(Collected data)
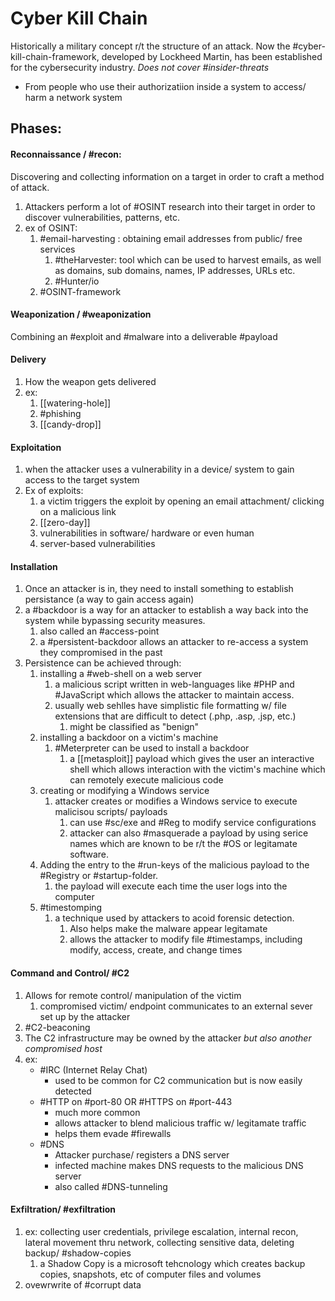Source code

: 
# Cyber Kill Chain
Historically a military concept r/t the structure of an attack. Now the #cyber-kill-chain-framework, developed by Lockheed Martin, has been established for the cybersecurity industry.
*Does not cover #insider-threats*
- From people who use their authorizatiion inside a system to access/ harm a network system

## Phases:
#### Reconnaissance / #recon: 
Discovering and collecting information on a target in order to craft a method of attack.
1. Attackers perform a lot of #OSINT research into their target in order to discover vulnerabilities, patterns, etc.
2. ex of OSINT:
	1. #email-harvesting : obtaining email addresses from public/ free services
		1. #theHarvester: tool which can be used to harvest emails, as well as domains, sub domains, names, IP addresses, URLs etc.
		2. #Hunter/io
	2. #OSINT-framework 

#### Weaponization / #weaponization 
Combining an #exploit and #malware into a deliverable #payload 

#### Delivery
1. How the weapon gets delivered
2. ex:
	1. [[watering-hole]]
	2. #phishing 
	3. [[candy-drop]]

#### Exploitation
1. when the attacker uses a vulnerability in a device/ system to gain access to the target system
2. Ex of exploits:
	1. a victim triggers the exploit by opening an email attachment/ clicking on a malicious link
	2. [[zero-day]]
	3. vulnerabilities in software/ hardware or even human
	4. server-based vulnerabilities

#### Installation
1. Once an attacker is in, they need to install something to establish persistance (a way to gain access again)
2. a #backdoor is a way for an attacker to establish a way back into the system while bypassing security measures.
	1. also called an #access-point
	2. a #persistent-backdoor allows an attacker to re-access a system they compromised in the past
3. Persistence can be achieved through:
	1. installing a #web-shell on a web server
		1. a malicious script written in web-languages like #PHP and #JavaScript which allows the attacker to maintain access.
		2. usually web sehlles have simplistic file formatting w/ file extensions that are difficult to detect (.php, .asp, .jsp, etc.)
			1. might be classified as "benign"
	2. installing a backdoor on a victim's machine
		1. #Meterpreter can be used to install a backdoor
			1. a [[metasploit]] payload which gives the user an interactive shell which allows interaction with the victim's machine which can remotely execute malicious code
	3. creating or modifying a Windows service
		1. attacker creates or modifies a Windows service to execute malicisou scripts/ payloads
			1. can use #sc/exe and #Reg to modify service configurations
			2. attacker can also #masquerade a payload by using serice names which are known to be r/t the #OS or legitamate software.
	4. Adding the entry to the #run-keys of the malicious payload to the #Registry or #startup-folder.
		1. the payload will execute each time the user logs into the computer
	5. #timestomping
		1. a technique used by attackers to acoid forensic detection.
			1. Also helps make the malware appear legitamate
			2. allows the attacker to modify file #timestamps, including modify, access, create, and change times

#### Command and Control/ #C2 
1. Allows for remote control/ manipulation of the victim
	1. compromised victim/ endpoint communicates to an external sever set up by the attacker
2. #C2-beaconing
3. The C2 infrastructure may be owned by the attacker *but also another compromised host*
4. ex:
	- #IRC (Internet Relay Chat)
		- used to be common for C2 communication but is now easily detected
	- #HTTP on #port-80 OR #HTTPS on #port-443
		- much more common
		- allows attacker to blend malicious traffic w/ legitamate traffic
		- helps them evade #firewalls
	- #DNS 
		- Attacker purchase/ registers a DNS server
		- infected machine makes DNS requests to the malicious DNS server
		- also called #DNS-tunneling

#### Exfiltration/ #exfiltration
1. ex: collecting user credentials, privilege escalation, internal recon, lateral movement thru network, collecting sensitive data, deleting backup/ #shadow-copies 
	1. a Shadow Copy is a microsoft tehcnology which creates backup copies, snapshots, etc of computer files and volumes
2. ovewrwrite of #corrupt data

* * *

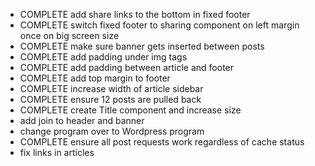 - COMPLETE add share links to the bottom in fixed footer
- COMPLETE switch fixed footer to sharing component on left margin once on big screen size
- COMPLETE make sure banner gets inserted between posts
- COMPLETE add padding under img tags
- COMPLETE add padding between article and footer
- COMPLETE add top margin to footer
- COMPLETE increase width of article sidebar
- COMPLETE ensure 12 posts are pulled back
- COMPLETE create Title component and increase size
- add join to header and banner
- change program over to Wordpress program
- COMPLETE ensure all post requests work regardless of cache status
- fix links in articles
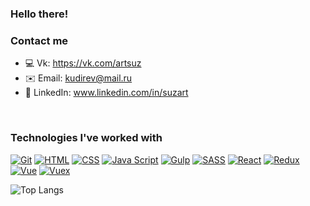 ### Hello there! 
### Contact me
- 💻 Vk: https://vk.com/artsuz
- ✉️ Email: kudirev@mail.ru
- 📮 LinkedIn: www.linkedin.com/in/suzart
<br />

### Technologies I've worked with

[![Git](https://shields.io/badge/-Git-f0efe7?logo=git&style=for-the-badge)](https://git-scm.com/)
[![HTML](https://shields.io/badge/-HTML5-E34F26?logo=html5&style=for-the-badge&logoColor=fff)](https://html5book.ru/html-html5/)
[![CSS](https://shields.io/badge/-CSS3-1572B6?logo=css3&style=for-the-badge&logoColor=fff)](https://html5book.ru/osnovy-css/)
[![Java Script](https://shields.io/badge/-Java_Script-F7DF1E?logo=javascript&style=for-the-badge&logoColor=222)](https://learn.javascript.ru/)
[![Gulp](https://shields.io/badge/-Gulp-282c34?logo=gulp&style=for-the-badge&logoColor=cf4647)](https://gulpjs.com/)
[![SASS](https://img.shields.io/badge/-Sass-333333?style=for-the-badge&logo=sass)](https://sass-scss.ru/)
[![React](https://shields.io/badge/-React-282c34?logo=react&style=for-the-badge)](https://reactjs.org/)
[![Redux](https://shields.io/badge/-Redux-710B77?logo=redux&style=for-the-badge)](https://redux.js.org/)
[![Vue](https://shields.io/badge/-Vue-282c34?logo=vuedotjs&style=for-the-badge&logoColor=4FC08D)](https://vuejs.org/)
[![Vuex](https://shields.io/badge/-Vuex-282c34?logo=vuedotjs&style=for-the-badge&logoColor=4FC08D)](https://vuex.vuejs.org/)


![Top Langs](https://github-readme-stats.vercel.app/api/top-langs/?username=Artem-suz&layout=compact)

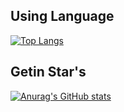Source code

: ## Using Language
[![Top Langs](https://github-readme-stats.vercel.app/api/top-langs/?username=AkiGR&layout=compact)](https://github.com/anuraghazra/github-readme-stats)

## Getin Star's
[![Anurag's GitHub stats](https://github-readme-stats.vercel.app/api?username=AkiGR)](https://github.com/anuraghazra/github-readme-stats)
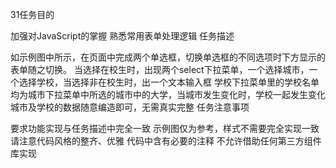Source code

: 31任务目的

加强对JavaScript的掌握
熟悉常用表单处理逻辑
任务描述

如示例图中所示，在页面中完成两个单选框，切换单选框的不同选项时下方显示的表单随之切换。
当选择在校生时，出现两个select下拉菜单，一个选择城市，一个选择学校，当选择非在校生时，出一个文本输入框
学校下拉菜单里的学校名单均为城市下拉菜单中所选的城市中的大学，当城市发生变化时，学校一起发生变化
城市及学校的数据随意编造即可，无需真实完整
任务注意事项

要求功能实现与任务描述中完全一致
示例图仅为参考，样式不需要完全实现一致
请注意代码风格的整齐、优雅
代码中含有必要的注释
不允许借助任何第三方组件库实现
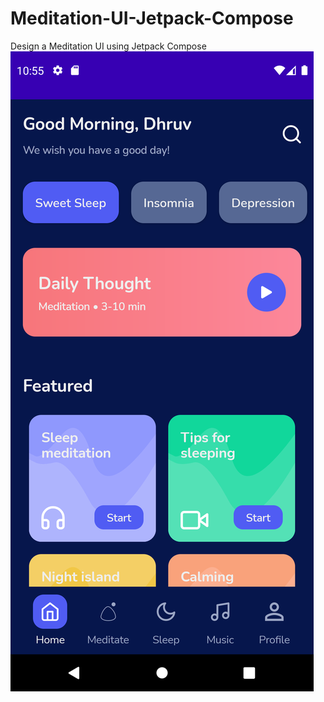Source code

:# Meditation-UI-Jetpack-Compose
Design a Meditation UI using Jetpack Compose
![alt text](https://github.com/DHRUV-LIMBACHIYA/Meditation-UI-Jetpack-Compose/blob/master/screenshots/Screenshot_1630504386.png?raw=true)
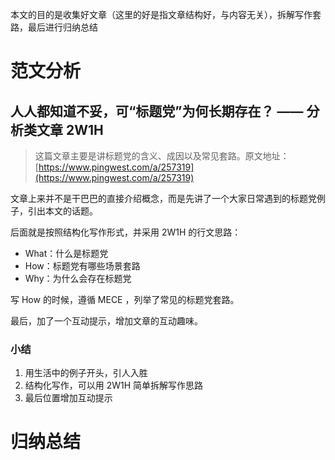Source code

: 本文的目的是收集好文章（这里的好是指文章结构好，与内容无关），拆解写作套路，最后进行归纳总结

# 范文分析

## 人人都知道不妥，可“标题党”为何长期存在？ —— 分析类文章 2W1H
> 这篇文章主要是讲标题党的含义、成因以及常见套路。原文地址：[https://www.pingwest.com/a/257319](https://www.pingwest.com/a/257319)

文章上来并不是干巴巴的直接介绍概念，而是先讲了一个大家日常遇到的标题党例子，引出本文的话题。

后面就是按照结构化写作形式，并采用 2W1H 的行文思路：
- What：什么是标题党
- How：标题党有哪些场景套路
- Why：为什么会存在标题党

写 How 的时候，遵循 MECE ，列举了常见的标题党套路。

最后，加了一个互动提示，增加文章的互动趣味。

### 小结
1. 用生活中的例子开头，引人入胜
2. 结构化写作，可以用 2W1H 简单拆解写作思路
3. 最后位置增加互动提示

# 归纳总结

** TASK BRIEF **
How many lines in the records above contain the word "margin"? State that number and nothing more.

** OUTPUT OF THE EXERCISE **
2